ADWR works with out-of-state and federal water agencies in determining how much water flows into the driest parts of Arizona, through “wholesalers” and on to local providers such as EPCOR.

“The biggest job ADWR will have, in these next two months, will be to find out what level of cuts we can live with,” MacEachern said.

The immediate problem with Colorado River water supplies, MacEachern explained, is that lakes Mead and Powell are at such low levels, both are close to not providing enough water to have some flow through Hoover Dam. If either of those two northern Arizona lakes become “dead pools,” where the river would end, they would provide no water to Arizona and California communities that take water from the river south of Hoover Dam.

Previous efforts to mitigate drought, global warming and population expansion haven’t worked, MacEachern said. ADWR’s main focus during the next two months will be inventorying and determining how much of a cutback the state can endure, even with cuts that affect businesses and residences.
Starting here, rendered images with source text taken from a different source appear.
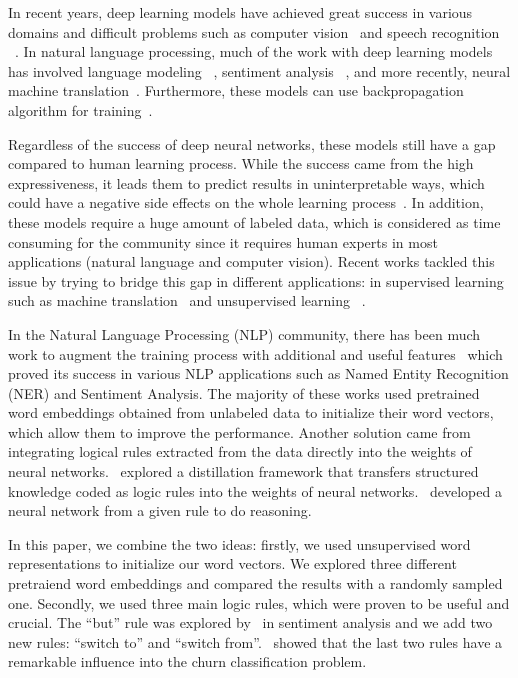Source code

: \documentclass[11pt,letterpaper]{article}
\begin{document}
In recent years, deep learning models have achieved great success in various domains and difficult problems such as computer vision~\cite{krizhevsky} and speech recognition ~\cite{dahl,hinton2012}. In natural language processing, much of the work with deep learning models has involved language modeling ~\cite{bengio2003,mikolov2013}, sentiment analysis ~\cite{socher2013}, and more recently, neural machine translation~\cite{cho,sutskever}. Furthermore, these models can use backpropagation algorithm for training~\cite{rumelhart1988}.

Regardless of the success of deep neural networks, these models still have a gap compared to human learning process. While the success came from the high expressiveness, it leads them to predict results in uninterpretable ways, which could have a negative side effects on the whole learning process~\cite{szegedy,nguyen2015}. In addition, these models require a huge amount of labeled data, which is considered as time consuming for the community since it requires human experts in most applications (natural language and computer vision). Recent works tackled this issue by trying to bridge this gap in different applications: in supervised learning such as machine translation~\cite{wu2016google} and unsupervised learning ~\cite{bengio2015}.

In the Natural Language Processing (NLP) community, there has been much work to augment the training process with additional and useful features~\cite{collobert} which proved its success in various NLP applications such as Named Entity Recognition (NER) and Sentiment Analysis. The majority of these works used pretrained word embeddings obtained from unlabeled data to initialize their word vectors, which allow them to improve the performance. Another solution came from integrating logical rules extracted from the data directly into the weights of neural networks.~\cite{hu} explored a distillation framework that transfers structured knowledge coded as logic rules into the weights of neural networks.~\cite{garcez2012neural} developed a neural network from a given rule to do reasoning. 

In this paper, we combine the two ideas: firstly, we used unsupervised word representations to initialize our word vectors. We explored three different pretraiend word embeddings and compared the results with a randomly sampled one. Secondly, we used three main logic rules, which were proven to be useful and crucial. The \enquote{but} rule was explored by~\cite{hu} in sentiment analysis and we add two new rules: \enquote{switch to} and \enquote{switch from}.~\cite{amiri2016} showed that the last two rules have a remarkable influence into the churn classification problem.
\end{document}
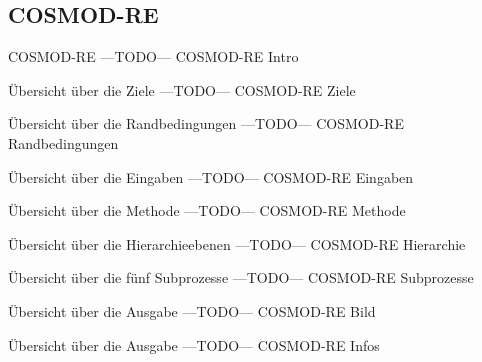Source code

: \subsection{COSMOD-RE}
\begin{frame}{COSMOD-RE}
---TODO--- COSMOD-RE Intro
\end{frame}
\begin{frame}{\"Ubersicht \"uber die Ziele}
---TODO--- COSMOD-RE Ziele
\end{frame}
\begin{frame}{\"Ubersicht \"uber die Randbedingungen}
---TODO--- COSMOD-RE Randbedingungen
\end{frame}
\begin{frame}{\"Ubersicht \"uber die Eingaben}
---TODO--- COSMOD-RE Eingaben
\end{frame}
\begin{frame}{\"Ubersicht \"uber die Methode}
---TODO--- COSMOD-RE Methode
\end{frame}
\begin{frame}{\"Ubersicht \"uber die Hierarchieebenen}
---TODO--- COSMOD-RE Hierarchie
\end{frame}
\begin{frame}{\"Ubersicht \"uber die f\"unf Subprozesse}
---TODO--- COSMOD-RE Subprozesse
\end{frame}
\begin{frame}{\"Ubersicht \"uber die Ausgabe}
---TODO--- COSMOD-RE Bild
\end{frame}
\begin{frame}{\"Ubersicht \"uber die Ausgabe}
---TODO--- COSMOD-RE Infos
\end{frame}
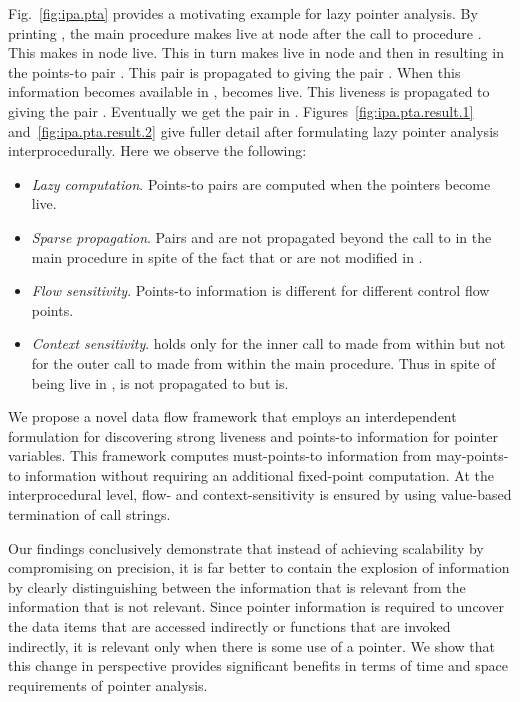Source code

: \documentclass{llncs}
\newcommand{\pt}[2]{\text{}}
\begin{document}
Fig.~\ref{fig:ipa.pta} provides a motivating example for lazy pointer
analysis.
By printing , the main procedure makes  live at node 
after the call to procedure .
This makes  in node  live. This in turn
makes  live in node  and then in  resulting in
the points-to pair \pt{w}{x}. This pair is propagated to 
giving the pair \pt{z}{x}. When this information becomes available
in ,  becomes live. This liveness is propagated to 
giving the pair \pt{x}{y}. Eventually we get the pair \pt{z}{y}
in .
Figures~\ref{fig:ipa.pta.result.1} and~\ref{fig:ipa.pta.result.2} give
fuller detail after formulating lazy pointer analysis interprocedurally.
Here we observe the following:
\begin{itemize}
\item {\em Lazy computation}. Points-to pairs are computed when the
      pointers become live.
\item {\em Sparse propagation}. Pairs \pt{x}{y} and \pt{w}{x} are not 
      propagated beyond the call to  in the main procedure in spite of 
      the fact that  or  are not modified in .
\item {\em Flow sensitivity}. Points-to information is different for
      different control flow points.
\item {\em Context sensitivity}. \pt{z}{x} holds only for the inner call to 
      made from within  but not for the outer call to  made from within the
      main procedure. Thus in spite of  being live in , 
      \pt{z}{x} is not propagated to  but \pt{z}{y} is.
\end{itemize}

We propose a novel data flow framework that employs an
interdependent formulation for discovering strong liveness and
points-to information for pointer variables. This framework computes
must-points-to information from may-points-to information without
requiring an additional fixed-point computation. At the interprocedural
level, flow- and context-sensitivity is ensured by using value-based
termination of call strings. 


Our findings conclusively demonstrate that instead of achieving scalability
by compromising on precision, it is far better to contain the explosion
of information by clearly distinguishing between the information that
is relevant from the information that is not relevant. Since pointer
information is required to uncover the data items that are accessed
indirectly or functions that are invoked indirectly, it is relevant
only when there is some use of a pointer. We show that this change in
perspective provides significant benefits in terms of time and space
requirements of pointer analysis.
\end{document}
Municipalities have begun planning to receive less Colorado River water. Earlier this month, the city of Surprise discussed a plan that anticipates ADWR will declare a Tier 2a shortage on the Colorado River in August, to take effect in 2023.

ADWR is already calling for a Tier 1 designation on the Colorado River this year, meaning Arizona will receive less water from the lakes fed by the river.
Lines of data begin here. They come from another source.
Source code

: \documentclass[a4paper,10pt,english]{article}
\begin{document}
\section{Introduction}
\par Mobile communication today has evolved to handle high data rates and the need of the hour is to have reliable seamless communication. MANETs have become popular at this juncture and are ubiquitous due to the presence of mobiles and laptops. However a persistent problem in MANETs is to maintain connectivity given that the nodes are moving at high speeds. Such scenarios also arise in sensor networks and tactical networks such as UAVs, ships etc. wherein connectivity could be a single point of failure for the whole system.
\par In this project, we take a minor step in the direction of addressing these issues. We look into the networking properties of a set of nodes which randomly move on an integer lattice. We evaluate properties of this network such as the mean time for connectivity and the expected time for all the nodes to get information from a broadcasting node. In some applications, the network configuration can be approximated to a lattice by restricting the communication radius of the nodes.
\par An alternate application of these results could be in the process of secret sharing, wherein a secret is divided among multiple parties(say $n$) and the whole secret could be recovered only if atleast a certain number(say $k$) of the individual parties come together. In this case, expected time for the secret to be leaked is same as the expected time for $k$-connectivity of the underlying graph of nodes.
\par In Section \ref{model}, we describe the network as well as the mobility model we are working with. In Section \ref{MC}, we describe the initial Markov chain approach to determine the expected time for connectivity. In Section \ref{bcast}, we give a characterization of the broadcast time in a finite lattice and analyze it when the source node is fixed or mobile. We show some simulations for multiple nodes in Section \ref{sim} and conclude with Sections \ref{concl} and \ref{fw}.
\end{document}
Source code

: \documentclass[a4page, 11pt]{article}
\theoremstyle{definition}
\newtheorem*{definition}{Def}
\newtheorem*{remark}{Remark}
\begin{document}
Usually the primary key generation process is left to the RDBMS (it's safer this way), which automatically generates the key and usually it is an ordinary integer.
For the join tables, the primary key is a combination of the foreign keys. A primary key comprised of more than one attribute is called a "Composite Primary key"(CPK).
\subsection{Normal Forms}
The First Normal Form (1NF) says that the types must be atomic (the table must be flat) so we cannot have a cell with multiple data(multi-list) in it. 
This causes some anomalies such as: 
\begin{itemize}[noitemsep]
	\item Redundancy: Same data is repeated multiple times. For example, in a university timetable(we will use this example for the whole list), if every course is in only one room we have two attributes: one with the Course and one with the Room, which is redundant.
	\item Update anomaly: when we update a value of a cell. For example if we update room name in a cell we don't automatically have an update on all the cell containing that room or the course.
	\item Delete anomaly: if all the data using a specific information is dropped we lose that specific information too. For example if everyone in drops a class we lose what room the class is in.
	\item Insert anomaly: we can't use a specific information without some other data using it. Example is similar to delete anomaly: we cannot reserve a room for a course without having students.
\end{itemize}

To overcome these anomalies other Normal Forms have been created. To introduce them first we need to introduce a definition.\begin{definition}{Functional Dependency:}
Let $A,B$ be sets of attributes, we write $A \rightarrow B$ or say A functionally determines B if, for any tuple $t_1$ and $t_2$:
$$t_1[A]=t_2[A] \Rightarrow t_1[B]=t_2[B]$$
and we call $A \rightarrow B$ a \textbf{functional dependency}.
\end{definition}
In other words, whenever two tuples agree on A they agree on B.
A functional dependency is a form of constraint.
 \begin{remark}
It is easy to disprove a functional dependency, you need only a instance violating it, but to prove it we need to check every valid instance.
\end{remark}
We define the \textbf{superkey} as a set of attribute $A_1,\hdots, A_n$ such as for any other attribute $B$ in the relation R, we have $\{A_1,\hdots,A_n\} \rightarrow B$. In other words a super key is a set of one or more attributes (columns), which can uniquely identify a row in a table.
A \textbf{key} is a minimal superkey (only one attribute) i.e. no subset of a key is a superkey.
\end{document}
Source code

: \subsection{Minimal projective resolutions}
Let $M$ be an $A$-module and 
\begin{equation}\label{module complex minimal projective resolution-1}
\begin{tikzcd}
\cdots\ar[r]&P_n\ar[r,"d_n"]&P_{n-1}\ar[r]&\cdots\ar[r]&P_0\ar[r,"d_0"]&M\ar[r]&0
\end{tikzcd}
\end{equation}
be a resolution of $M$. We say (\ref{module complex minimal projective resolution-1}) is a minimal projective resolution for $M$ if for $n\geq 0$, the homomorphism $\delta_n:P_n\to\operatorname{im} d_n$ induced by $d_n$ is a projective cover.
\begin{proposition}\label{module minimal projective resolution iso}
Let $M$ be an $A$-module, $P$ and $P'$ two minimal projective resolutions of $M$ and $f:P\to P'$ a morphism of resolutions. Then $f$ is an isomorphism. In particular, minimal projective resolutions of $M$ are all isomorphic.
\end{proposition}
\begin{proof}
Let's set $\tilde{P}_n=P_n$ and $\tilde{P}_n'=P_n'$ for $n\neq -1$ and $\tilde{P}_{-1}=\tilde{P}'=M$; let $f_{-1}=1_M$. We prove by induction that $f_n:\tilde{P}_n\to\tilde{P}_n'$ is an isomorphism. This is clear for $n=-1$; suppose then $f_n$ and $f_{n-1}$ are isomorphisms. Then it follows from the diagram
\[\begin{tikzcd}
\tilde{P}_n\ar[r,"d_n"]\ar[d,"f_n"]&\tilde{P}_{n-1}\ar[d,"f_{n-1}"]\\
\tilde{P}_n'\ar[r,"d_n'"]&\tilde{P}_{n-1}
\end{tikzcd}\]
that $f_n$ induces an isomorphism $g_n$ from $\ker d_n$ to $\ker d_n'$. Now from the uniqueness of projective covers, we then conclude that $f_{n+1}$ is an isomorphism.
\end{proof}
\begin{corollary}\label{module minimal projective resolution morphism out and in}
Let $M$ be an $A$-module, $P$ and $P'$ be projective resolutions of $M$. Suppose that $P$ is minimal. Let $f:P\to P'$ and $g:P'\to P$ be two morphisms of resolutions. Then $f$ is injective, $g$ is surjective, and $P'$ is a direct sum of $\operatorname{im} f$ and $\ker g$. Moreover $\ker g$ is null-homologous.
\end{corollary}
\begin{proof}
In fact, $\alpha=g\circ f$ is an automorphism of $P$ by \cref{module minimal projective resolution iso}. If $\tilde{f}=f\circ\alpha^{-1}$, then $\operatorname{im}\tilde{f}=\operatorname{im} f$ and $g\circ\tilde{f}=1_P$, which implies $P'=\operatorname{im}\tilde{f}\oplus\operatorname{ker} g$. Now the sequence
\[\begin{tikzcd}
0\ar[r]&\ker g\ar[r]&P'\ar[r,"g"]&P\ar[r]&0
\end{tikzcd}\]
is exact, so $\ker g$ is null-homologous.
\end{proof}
Since the beginning of 2022, Arizona has been in a “Tier 1” shortage condition that required the state to leave 512,000 acre-feet of its annual 2.8 million acre-foot allocation in Lake Mead.
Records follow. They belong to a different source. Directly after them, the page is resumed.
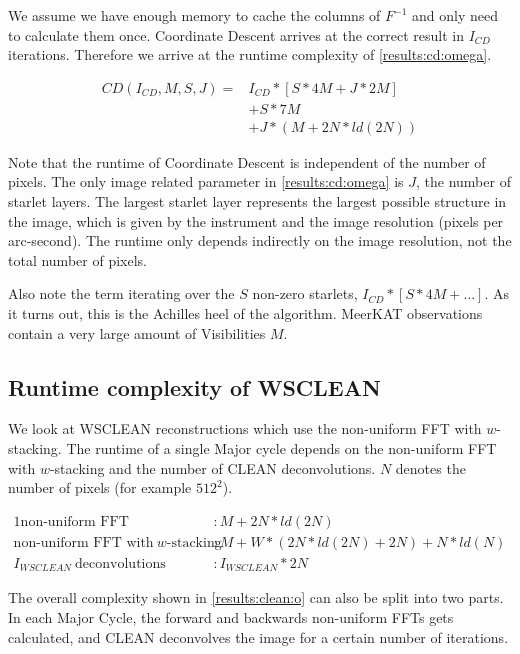 We assume we have enough memory to cache the columns of $F^{-1}$ and only need to calculate them once. Coordinate Descent arrives at the correct result in $I_{CD}$ iterations. Therefore we arrive at the runtime complexity of \eqref{results:cd:omega}.

\begin{equation}\label{results:cd:omega}
\begin{aligned}
	CD(I_{CD}, M, S, J) = &I_{CD} * [S * 4M + J * 2M]\\
		&+  S*7M\\
		&+ J*(M + 2N*ld(2N))
\end{aligned}
\end{equation}

Note that the runtime of Coordinate Descent is independent of the number of pixels. The only image related parameter in \eqref{results:cd:omega} is $J$, the number of starlet layers. The largest starlet layer represents the largest possible structure in the image, which is given by the instrument and the image resolution (pixels per arc-second). The runtime only depends indirectly on the image resolution, not the total number of pixels.

Also note the term iterating over the $S$ non-zero starlets, $ I_{CD} * [S * 4M +\ldots]$. As it turns out, this is the Achilles heel of the algorithm. MeerKAT observations contain a very large amount of Visibilities $M$.

\subsection{Runtime complexity of WSCLEAN}
We look at WSCLEAN reconstructions which use the non-uniform FFT with $w$-stacking. The runtime of a single Major cycle depends on the non-uniform FFT with $w$-stacking and the number of CLEAN deconvolutions. $N$ denotes the number of pixels (for example $512^2$).

\begin{alignat*}{1}
	\text{non-uniform FFT} &: M + 2N*ld(2N)\\
	\text{non-uniform FFT with} \:w\text{-stacking} &:M + W*(2N*ld(2N) + 2N) + N*ld(N)\\
	I_{WSCLEAN}\: \text{deconvolutions} &: I_{WSCLEAN}*2N
\end{alignat*}

The overall complexity shown in \eqref{results:clean:o} can also be split into two parts. In each Major Cycle, the forward and backwards non-uniform FFTs gets calculated, and CLEAN deconvolves the image for a certain number of iterations.

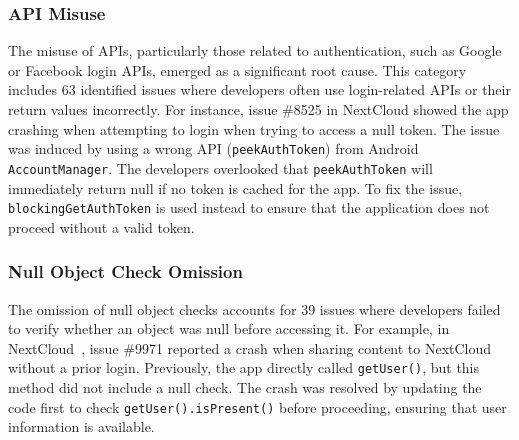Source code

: \subsubsection{API Misuse}
The misuse of APIs, particularly those related to authentication, such as Google or Facebook login APIs, emerged as a significant root cause. This category includes 63 identified issues where developers often use login-related APIs or their return values incorrectly.
For instance, issue \#8525 in NextCloud showed the app crashing when attempting to login when trying to access a null token.
The issue was induced by using a wrong API (\texttt{peekAuthToken}) from Android \texttt{AccountManager}.
The developers overlooked that \texttt{peekAuthToken} will immediately return null if no token is cached for the app.
To fix the issue, \texttt{blockingGetAuthToken} is used instead to ensure that the application does not proceed without a valid token.

\subsubsection{Null Object Check Omission}
The omission of null object checks accounts for 39 issues where developers failed to verify whether an object was null before accessing it. For example, in NextCloud~\cite{nextcloud-android}, issue \#9971 reported a crash when sharing content to NextCloud without a prior login. Previously, the app directly called \texttt{getUser()}, but this method did not include a null check. The crash was resolved by updating the code first to check \texttt{getUser().isPresent()} before proceeding, ensuring that user information is available.


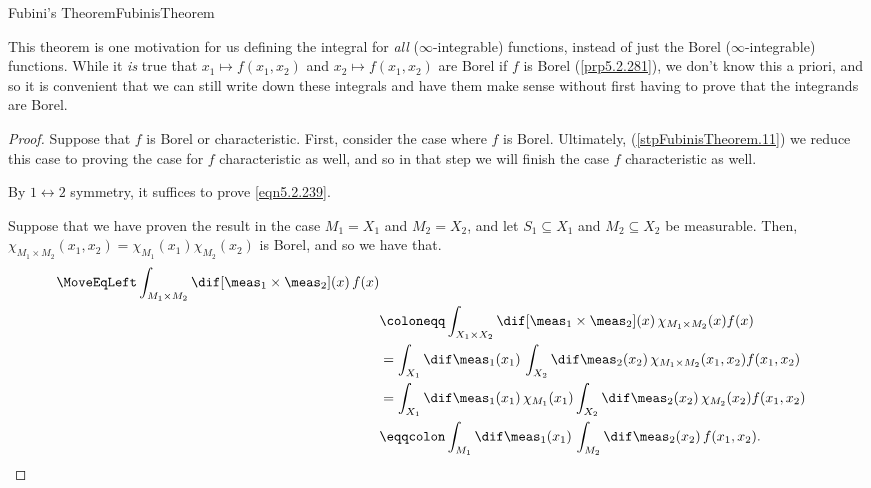 \begin{thm}{Fubini's Theorem}{FubinisTheorem}
\begin{rmk}
\end{rmk}
\begin{rmk}
This theorem is one motivation for us defining the integral for \emph{all} ($\infty$-integrable) functions, instead of just the Borel ($\infty$-integrable) functions.  While it \emph{is} true that $x_1\mapsto f(x_1,x_2)$ and $x_2\mapsto f(x_1,x_2)$ are Borel if $f$ is Borel (\cref{prp5.2.281}), we don't know this a priori, and so it is convenient that we can still write down these integrals and have them make sense without first having to prove that the integrands are Borel.
\end{rmk}
\begin{proof}
Suppose that $f$ is Borel or characteristic.  First, consider the case where $f$ is Borel.  Ultimately, (\cref{stpFubinisTheorem.11}) we reduce this case to proving the case for $f$ characteristic as well, and so in that step we will finish the case $f$ characteristic as well.

By $1\leftrightarrow 2$ symmetry, it suffices to prove \eqref{eqn5.2.239}.

Suppose that we have proven the result in the case $M_1=X_1$ and $M_2=X_2$, and let $S_1\subseteq X_1$ and $M_2\subseteq X_2$ be measurable.  Then, $\chi _{M_1\times M_2}(x_1,x_2)=\chi _{M_1}(x_1)\chi _{M_2}(x_2)$ is Borel, and so we have that.
\begin{equation*}
\begin{split}
\MoveEqLeft
\int _{M_1\times M_2}\dif [\meas _1\times \meas _2](x)\, f(x) \\
& \coloneqq \int _{X_1\times X_2}\dif [\meas _1\times \meas _2](x)\, \chi _{M_1\times M_2}(x)f(x) \\
& =\int _{X_1}\dif \meas _1(x_1)\, \int _{X_2}\dif \meas _2(x_2)\, \chi _{M_1\times M_2}(x_1,x_2)f(x_1,x_2) \\
& =\int _{X_1}\dif \meas _1(x_1)\, \chi _{M_1}(x_1)\int _{X_2}\dif \meas _2(x_2)\, \chi _{M_2}(x_2)f(x_1,x_2) \\
& \eqqcolon \int _{M_1}\dif \meas _1(x_1)\, \int _{M_2}\dif \meas _2(x_2)\, f(x_1,x_2).
\end{split}
\end{equation*}


\end{proof}
\end{thm}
Should surface levels at Lake Mead descend to below 1,060 feet by the beginning of 2023, the amount Arizona might have to leave in the reservoir may increase to 592,000 acre feet.

A Tier 3 shortage, according to Surprise officials, would lead to the city experiencing a cut of about 400 acre-feet of water from the Central Arizona Project, which is supplier of Colorado River water through the central part of the state.

The Buckeye City Council also recently approved an updated drought management plan. The detailed plan recognizes the levels, the authority of ADWR to change levels and advisories at any time, and authorizes the city manager to put restrictions in place as levels change.

MacEachern said Arizona’s system of priority means different parts of Pima and Maricopa counties will be affected in different ways by the cuts. One thing is clear, however: small and large water authorities all need to be thinking about places to get water that aren’t tied to the Colorado River.

“There’s been talk, in the Legislature, about establishing an authority that’s only charged with finding new sources of water,” he said.

MacEachern said, upon hearing a couple of ideas or frequently mentioned concepts, that it won’t be easy to come up with practical, affordable solutions.

“For example, when someone suggests, ‘drill deeper into the ground,’ we’ve done that already,” he said. “We’re predisposed to not using up all our groundwater and not drilling lower than 1,100 feet underground. That’s not what we want. So some solutions are going to have to be really creative.”